** Exercise objective **
The lines to copy are those with "Every" in them. Pull each one from the entries below.

Items from a data source
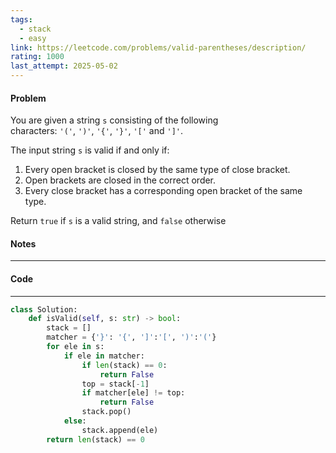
 ```yaml
---
tags:
  - stack
  - easy
link: https://leetcode.com/problems/valid-parentheses/description/
rating: 1000
last_attempt: 2025-05-02
---
```

#### Problem
You are given a string `s` consisting of the following characters: `'('`, `')'`, `'{'`, `'}'`, `'['` and `']'`.

The input string `s` is valid if and only if:

1. Every open bracket is closed by the same type of close bracket.
2. Open brackets are closed in the correct order.
3. Every close bracket has a corresponding open bracket of the same type.

Return `true` if `s` is a valid string, and `false` otherwise

#### Notes
---

#### Code
---

```python
class Solution:
    def isValid(self, s: str) -> bool:
        stack = []
        matcher = {'}': '{', ']':'[', ')':'('}
        for ele in s:
            if ele in matcher:
                if len(stack) == 0:
                    return False
                top = stack[-1]
                if matcher[ele] != top:
                    return False
                stack.pop()
            else:
                stack.append(ele)
        return len(stack) == 0
```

** Your response **
1. Every open bracket is closed by the same type of close bracket.
3. Every close bracket has a corresponding open bracket of the same type.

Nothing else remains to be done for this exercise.